I was doing my dishes, a drunk redneck screamed at me through the window that he wanted to cut through my yard, and my refusal angered him so much he tried to force my door down screaming about how he was going to beat me to death for the insult.
Pepper spray doesn't stop somebody like that. Tasers often don't. Had he gotten through the door, or been smart enough to try a window, it would have been a "one of us is going to walk away from this, and the other's going in a body bag" situation. If that happens again, I'm much more comfortable with a gun or three feet of steel than I am anything else.
Going by precedent, it would not count as self defence for you to shoot the guy in Sweden, and possibly not Finland either unless they're more reasonable than us (bringing Finland up because iirc voliol is from there).
I’m from Sweden too, so the same laws are the ones I have internalized (not that I think law makes right of course, but be are all affected by surroundings of where we are brought up). Perhaps I am unreasonable, but I don’t think you have a right to kill under assault, at least not intentionally. The end result is that a person dies, and another is left with having killed another human. That’s in both cases, the difference lies in who dies. Is the life of an assaulter worth less than that of a single victim? Is it okay if the eviler person died? Murder/manslaughter most consider more grave than assault and non-lethal bodily damage, so how do balance that with the risk of causing death, and in what cases can you make sure you are about to be murdered and not ”just” be beat? In what cases can others? Especially in a court it doesn’t help if the original assaulter is dead.

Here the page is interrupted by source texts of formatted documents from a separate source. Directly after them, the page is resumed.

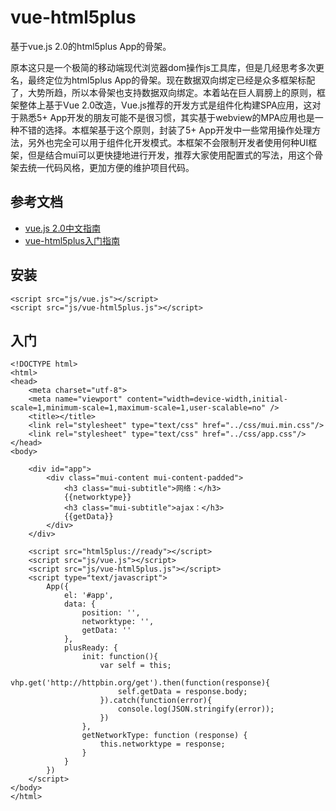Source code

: # vue-html5plus

基于vue.js 2.0的html5plus App的骨架。

原本这只是一个极简的移动端现代浏览器dom操作js工具库，但是几经思考多次更名，最终定位为html5plus App的骨架。现在数据双向绑定已经是众多框架标配了，大势所趋，所以本骨架也支持数据双向绑定。本着站在巨人肩膀上的原则，框架整体上基于Vue 2.0改造，Vue.js推荐的开发方式是组件化构建SPA应用，这对于熟悉5+ App开发的朋友可能不是很习惯，其实基于webview的MPA应用也是一种不错的选择。本框架基于这个原则，封装了5+ App开发中一些常用操作处理方法，另外也完全可以用于组件化开发模式。本框架不会限制开发者使用何种UI框架，但是结合mui可以更快捷地进行开发，推荐大家使用配置式的写法，用这个骨架去统一代码风格，更加方便的维护项目代码。

## 参考文档

- [vue.js 2.0中文指南](http://cn.vuejs.org/v2/guide/)
- [vue-html5plus入门指南](https://github.com/zhaomenghuan/vue-html5plus/wiki)

## 安装

```
<script src="js/vue.js"></script>
<script src="js/vue-html5plus.js"></script>
```

## 入门

```
<!DOCTYPE html>
<html>
<head>
    <meta charset="utf-8">
    <meta name="viewport" content="width=device-width,initial-scale=1,minimum-scale=1,maximum-scale=1,user-scalable=no" />
    <title></title>
    <link rel="stylesheet" type="text/css" href="../css/mui.min.css"/>
    <link rel="stylesheet" type="text/css" href="../css/app.css"/>
</head>
<body>

	<div id="app">
		<div class="mui-content mui-content-padded">
		    <h3 class="mui-subtitle">网络：</h3>
		    {{networktype}}
		    <h3 class="mui-subtitle">ajax：</h3>
		    {{getData}}
		</div>
	</div>

	<script src="html5plus://ready"></script>
	<script src="js/vue.js"></script>
	<script src="js/vue-html5plus.js"></script>
	<script type="text/javascript">
		App({
			el: '#app',
			data: {
				position: '',
				networktype: '',
				getData: ''
			},
			plusReady: {
				init: function(){
					var self = this;
					vhp.get('http://httpbin.org/get').then(function(response){
						self.getData = response.body;
					}).catch(function(error){
						console.log(JSON.stringify(error));
					})
				},
				getNetworkType: function (response) {
					this.networktype = response;
				}
			}
		})
	</script>
</body>
</html>
```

Of course, to what degree the situation allows for escape should matter, and you can’t expect people not to defend themselves, that’s asinine. This is why I think the wrongs* (should they be punished by law, or just taken as points for some kind of intent) lie in preparation of ”self-defense” measures.
I don’t think I have all the answers here, or even any of them, but it is worth discussing and drawing a line somewhere, because the lack of one is why Rittenhouse is able to bring a semi-automatic rifle to a place where he knows people will have beef with him, and then the following events get summed up as ”self-defence”.
*or at least some wrongs, there is also the case of over-violence where the situation is turned, and your actions are not done to defend youself. You can’t beat someone to the ground because they punched you once.